The Map Practicum at Wilbur Cross High School
Day One
Striding
The map practicum will occur early in the unit as an opportunity for experiential learning. The first step will involve work in the classroom. The lesson will start with asking the students how they would go about making an accurate map of the room. As students share answers I would guide the discussion to problems of measurement and scale.
With the help of volunteer students, a demonstration of measuring strides and the room will follow. Demonstration one will include defining striding. Demonstration two will include calculating feet per stride and measuring the length of the room. Demonstration three will be applying the strides to the width of the room.
Students will keep notes on the demonstrations and be informed that they will each get the challenge of practicing measurement by stride and then applying it to a class project.
Students will be given a homework assignment to practice stride measuring in some area in or around where they live or in some other agreed upon area.
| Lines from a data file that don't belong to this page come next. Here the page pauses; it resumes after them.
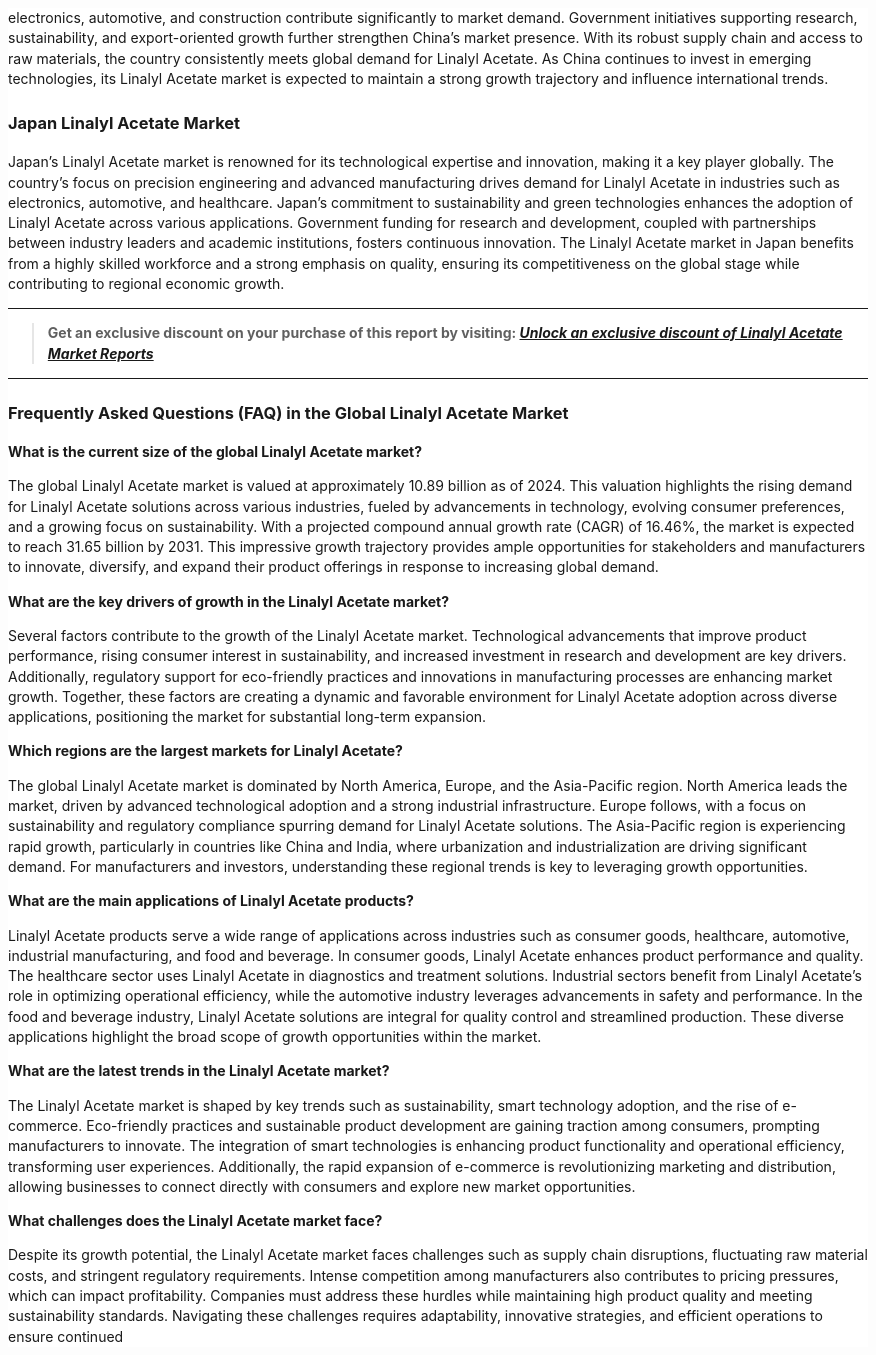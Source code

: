 electronics, automotive, and construction contribute significantly to market demand. Government initiatives supporting research, sustainability, and export-oriented growth further strengthen China&rsquo;s market presence. With its robust supply chain and access to raw materials, the country consistently meets global demand for Linalyl Acetate. As China continues to invest in emerging technologies, its Linalyl Acetate market is expected to maintain a strong growth trajectory and influence international trends.</p><h3>Japan Linalyl Acetate Market</h3><p>Japan&rsquo;s Linalyl Acetate market is renowned for its technological expertise and innovation, making it a key player globally. The country&rsquo;s focus on precision engineering and advanced manufacturing drives demand for Linalyl Acetate in industries such as electronics, automotive, and healthcare. Japan&rsquo;s commitment to sustainability and green technologies enhances the adoption of Linalyl Acetate across various applications. Government funding for research and development, coupled with partnerships between industry leaders and academic institutions, fosters continuous innovation. The Linalyl Acetate market in Japan benefits from a highly skilled workforce and a strong emphasis on quality, ensuring its competitiveness on the global stage while contributing to regional economic growth.</p><hr /><blockquote><p><strong>Get an exclusive discount on your purchase of this report by visiting: <em><a href="://marketresearchpulse.com/ask-for-discount/45483?utm_source=Github&amp;utm_medium=025">Unlock an exclusive discount of Linalyl Acetate Market Reports</a></em>&nbsp;</strong></p></blockquote><hr /><h3>Frequently Asked Questions (FAQ) in the Global Linalyl Acetate Market</h3><p><strong>What is the current size of the global Linalyl Acetate market?</strong></p><p>The global Linalyl Acetate market is valued at approximately 10.89 billion as of 2024. This valuation highlights the rising demand for Linalyl Acetate solutions across various industries, fueled by advancements in technology, evolving consumer preferences, and a growing focus on sustainability. With a projected compound annual growth rate (CAGR) of 16.46%, the market is expected to reach 31.65 billion by 2031. This impressive growth trajectory provides ample opportunities for stakeholders and manufacturers to innovate, diversify, and expand their product offerings in response to increasing global demand.</p><p><strong>What are the key drivers of growth in the Linalyl Acetate market?</strong></p><p>Several factors contribute to the growth of the Linalyl Acetate market. Technological advancements that improve product performance, rising consumer interest in sustainability, and increased investment in research and development are key drivers. Additionally, regulatory support for eco-friendly practices and innovations in manufacturing processes are enhancing market growth. Together, these factors are creating a dynamic and favorable environment for Linalyl Acetate adoption across diverse applications, positioning the market for substantial long-term expansion.</p><p><strong>Which regions are the largest markets for Linalyl Acetate?</strong></p><p>The global Linalyl Acetate market is dominated by North America, Europe, and the Asia-Pacific region. North America leads the market, driven by advanced technological adoption and a strong industrial infrastructure. Europe follows, with a focus on sustainability and regulatory compliance spurring demand for Linalyl Acetate solutions. The Asia-Pacific region is experiencing rapid growth, particularly in countries like China and India, where urbanization and industrialization are driving significant demand. For manufacturers and investors, understanding these regional trends is key to leveraging growth opportunities.</p><p><strong>What are the main applications of Linalyl Acetate products?</strong></p><p>Linalyl Acetate products serve a wide range of applications across industries such as consumer goods, healthcare, automotive, industrial manufacturing, and food and beverage. In consumer goods, Linalyl Acetate enhances product performance and quality. The healthcare sector uses Linalyl Acetate in diagnostics and treatment solutions. Industrial sectors benefit from Linalyl Acetate&rsquo;s role in optimizing operational efficiency, while the automotive industry leverages advancements in safety and performance. In the food and beverage industry, Linalyl Acetate solutions are integral for quality control and streamlined production. These diverse applications highlight the broad scope of growth opportunities within the market.</p><p><strong>What are the latest trends in the Linalyl Acetate market?</strong></p><p>The Linalyl Acetate market is shaped by key trends such as sustainability, smart technology adoption, and the rise of e-commerce. Eco-friendly practices and sustainable product development are gaining traction among consumers, prompting manufacturers to innovate. The integration of smart technologies is enhancing product functionality and operational efficiency, transforming user experiences. Additionally, the rapid expansion of e-commerce is revolutionizing marketing and distribution, allowing businesses to connect directly with consumers and explore new market opportunities.</p><p><strong>What challenges does the Linalyl Acetate market face?</strong></p><p>Despite its growth potential, the Linalyl Acetate market faces challenges such as supply chain disruptions, fluctuating raw material costs, and stringent regulatory requirements. Intense competition among manufacturers also contributes to pricing pressures, which can impact profitability. Companies must address these hurdles while maintaining high product quality and meeting sustainability standards. Navigating these challenges requires adaptability, innovative strategies, and efficient operations to ensure continued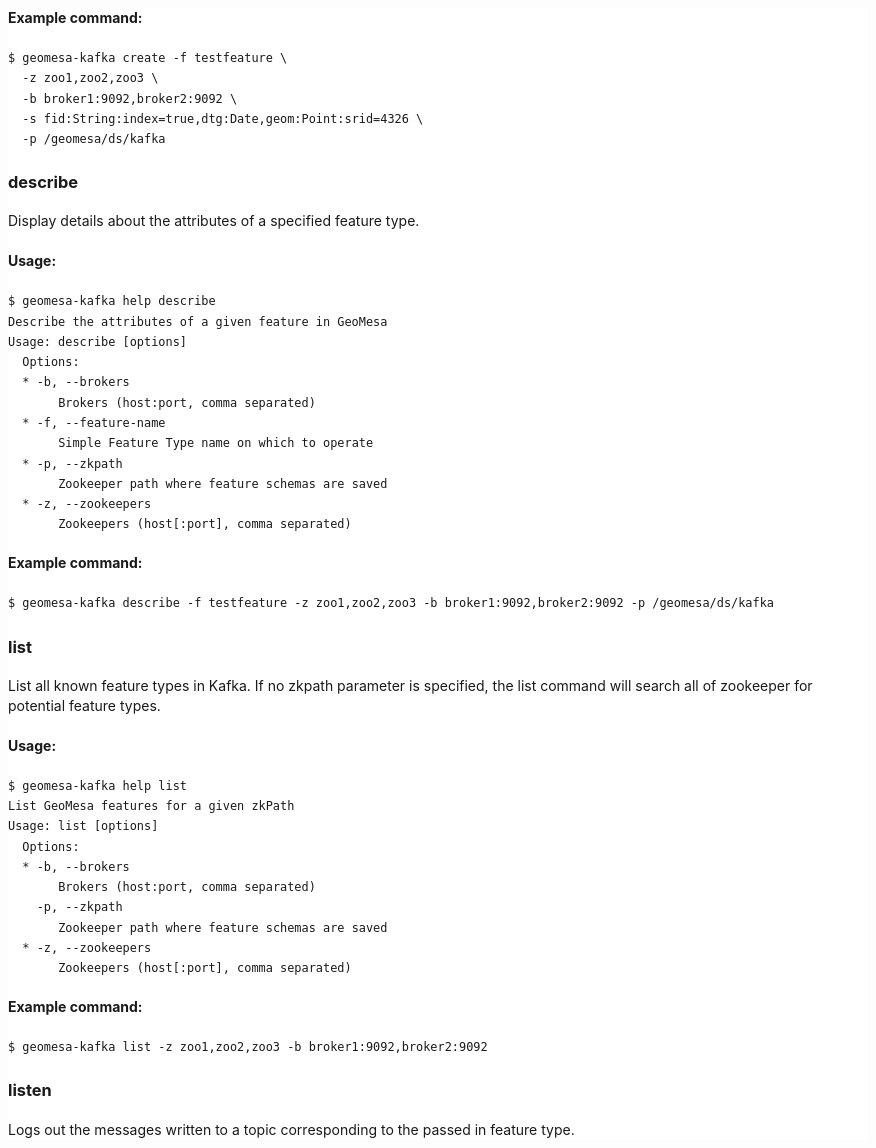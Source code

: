 #### Example command:
    
    $ geomesa-kafka create -f testfeature \
      -z zoo1,zoo2,zoo3 \
      -b broker1:9092,broker2:9092 \
      -s fid:String:index=true,dtg:Date,geom:Point:srid=4326 \
      -p /geomesa/ds/kafka

### describe
Display details about the attributes of a specified feature type.

#### Usage:

    $ geomesa-kafka help describe
    Describe the attributes of a given feature in GeoMesa
    Usage: describe [options]
      Options:
      * -b, --brokers
           Brokers (host:port, comma separated)
      * -f, --feature-name
           Simple Feature Type name on which to operate
      * -p, --zkpath
           Zookeeper path where feature schemas are saved
      * -z, --zookeepers
           Zookeepers (host[:port], comma separated)

#### Example command:

    $ geomesa-kafka describe -f testfeature -z zoo1,zoo2,zoo3 -b broker1:9092,broker2:9092 -p /geomesa/ds/kafka

### list
List all known feature types in Kafka. If no zkpath parameter is specified, the list command will search all of zookeeper for potential feature types.

#### Usage:

    $ geomesa-kafka help list
    List GeoMesa features for a given zkPath
    Usage: list [options]
      Options:
      * -b, --brokers
           Brokers (host:port, comma separated)
        -p, --zkpath
           Zookeeper path where feature schemas are saved
      * -z, --zookeepers
           Zookeepers (host[:port], comma separated)


#### Example command:

    $ geomesa-kafka list -z zoo1,zoo2,zoo3 -b broker1:9092,broker2:9092

### listen
Logs out the messages written to a topic corresponding to the passed in feature type.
They should report their findings in a journal entry of ½ to one pages in length titled: How I practiced measuring with striding?
Orienteering
Following the demonstration on striding the class will practice using the compass.
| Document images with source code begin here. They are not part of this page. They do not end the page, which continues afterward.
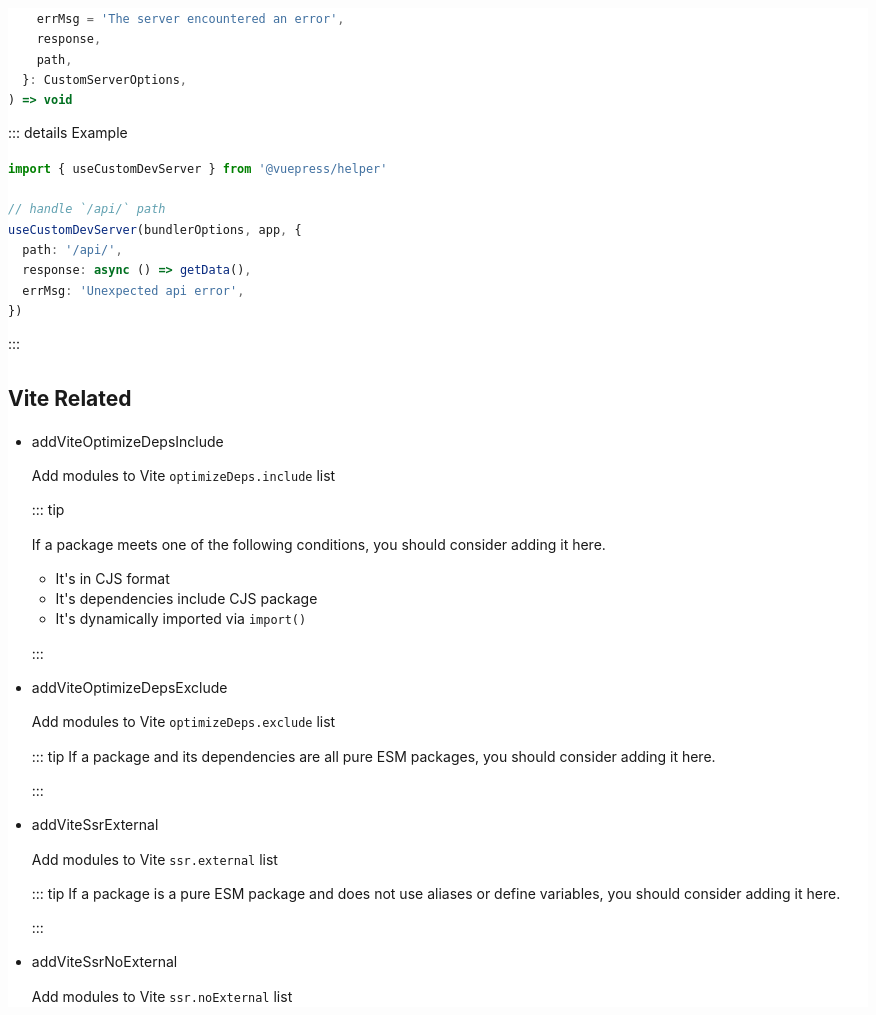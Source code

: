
 ```ts
    errMsg = 'The server encountered an error',
    response,
    path,
  }: CustomServerOptions,
) => void
```

::: details Example

```ts
import { useCustomDevServer } from '@vuepress/helper'

// handle `/api/` path
useCustomDevServer(bundlerOptions, app, {
  path: '/api/',
  response: async () => getData(),
  errMsg: 'Unexpected api error',
})
```

:::

## Vite Related

* addViteOptimizeDepsInclude

  Add modules to Vite `optimizeDeps.include` list

  ::: tip

  If a package meets one of the following conditions, you should consider adding it here.

  * It's in CJS format
  * It's dependencies include CJS package
  * It's dynamically imported via `import()`

  :::

* addViteOptimizeDepsExclude

  Add modules to Vite `optimizeDeps.exclude` list

  ::: tip If a package and its dependencies are all pure ESM packages, you should consider adding it here.

  :::

* addViteSsrExternal

  Add modules to Vite `ssr.external` list

  ::: tip If a package is a pure ESM package and does not use aliases or define variables, you should consider adding it here.

  :::

* addViteSsrNoExternal

  Add modules to Vite `ssr.noExternal` list
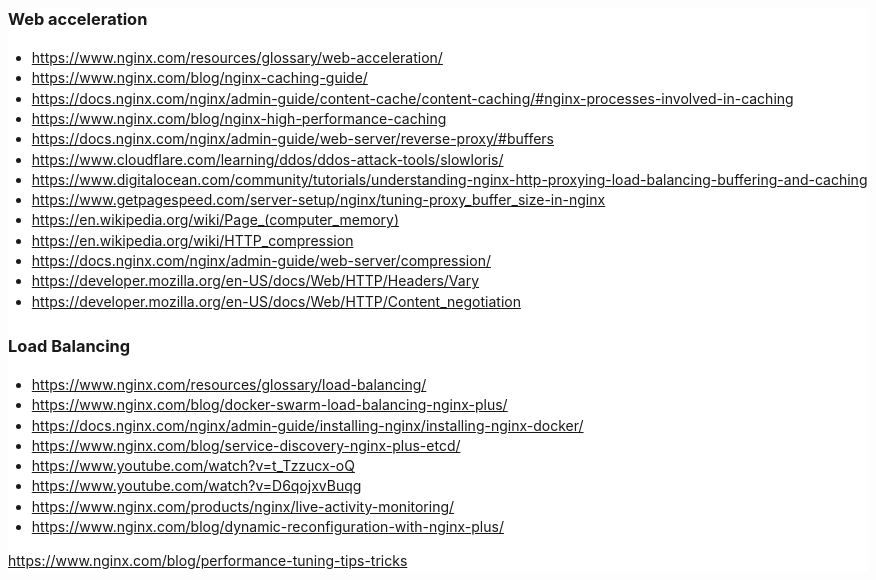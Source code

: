 ### Web acceleration
- https://www.nginx.com/resources/glossary/web-acceleration/
- https://www.nginx.com/blog/nginx-caching-guide/
- https://docs.nginx.com/nginx/admin-guide/content-cache/content-caching/#nginx-processes-involved-in-caching
- https://www.nginx.com/blog/nginx-high-performance-caching
- https://docs.nginx.com/nginx/admin-guide/web-server/reverse-proxy/#buffers
- https://www.cloudflare.com/learning/ddos/ddos-attack-tools/slowloris/
- https://www.digitalocean.com/community/tutorials/understanding-nginx-http-proxying-load-balancing-buffering-and-caching
- https://www.getpagespeed.com/server-setup/nginx/tuning-proxy_buffer_size-in-nginx
- https://en.wikipedia.org/wiki/Page_(computer_memory)
- https://en.wikipedia.org/wiki/HTTP_compression
- https://docs.nginx.com/nginx/admin-guide/web-server/compression/
- https://developer.mozilla.org/en-US/docs/Web/HTTP/Headers/Vary
- https://developer.mozilla.org/en-US/docs/Web/HTTP/Content_negotiation

### Load Balancing
- https://www.nginx.com/resources/glossary/load-balancing/
- https://www.nginx.com/blog/docker-swarm-load-balancing-nginx-plus/
- https://docs.nginx.com/nginx/admin-guide/installing-nginx/installing-nginx-docker/
- https://www.nginx.com/blog/service-discovery-nginx-plus-etcd/
- https://www.youtube.com/watch?v=t_Tzzucx-oQ
- https://www.youtube.com/watch?v=D6qojxvBuqg
- https://www.nginx.com/products/nginx/live-activity-monitoring/
- https://www.nginx.com/blog/dynamic-reconfiguration-with-nginx-plus/


https://www.nginx.com/blog/performance-tuning-tips-tricks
My opening questions will be "How can I tell which direction I am walking?" and "How do I know if I am walking North, South, East, or West?" Discussion of the natural landmarks on the earth and in the sky should follow.
Discussion should next turn toward answering prior knowledge about the compass. Points of discussion will include the acknowledgement of the cardinal ordinates and an elaboration on the difference of magnetic north from true north. Demonstration of using the compass to distinguish direction will follow. As time permits students may use the compass to determine the orientation of the walls of the room and/or practice striding along an ordinance.
For homework students should complete a journal entry in which they describe where the sun is in September, December, March, and June when they get up to come to school. A short explanation of how the earth's tilt toward the sun changes direction each season would be made if necessary. Preferably this would occur in more detail when the students have completed their assignment. Students will be informed that they will be given practice in using the compass and then have to apply it to a graded project.
Day Two
In day two of the practicum lesson students will practice stride measurement and orienteering with a compass in a larger area such as the schools butterfly garden (approximately 130'x 40').
Striding: In teams of three, students will figure out their strides per foot average and apply it toward measuring the length and width of the garden. A strides per foot average for the class could also be calculated.
Orienteering: Students will orient themselves in the garden with the compass. They will map the orientation of the walls of the garden and add their measurements.
Day Three: The Land Ordinance of Wilbur Cross High School
During a school block period (90 minutes) students will be charged with the challenge of mapping the school quadrangle using the compass, strides and measuring with chain. They will then 'grid' the quadrangle into 'student homesteads'. In day three of the practicum lesson students will use compass, striding, and chain measurement to map the central quadrangle of the school.
Upon completion of the quadrangle map on graphing paper, students will discuss and play with calculations for different sized homesteads. Proposals for homesteads of different size will be entertained. In the end the class will have created a number of oriented and 'gridded' maps of the courtyard that show 'homesteads of different sizes.
Back in the classroom on another day, these maps would be compared to maps of the boundaries laid out for the homesteads created by the Land Ordinance of 1785.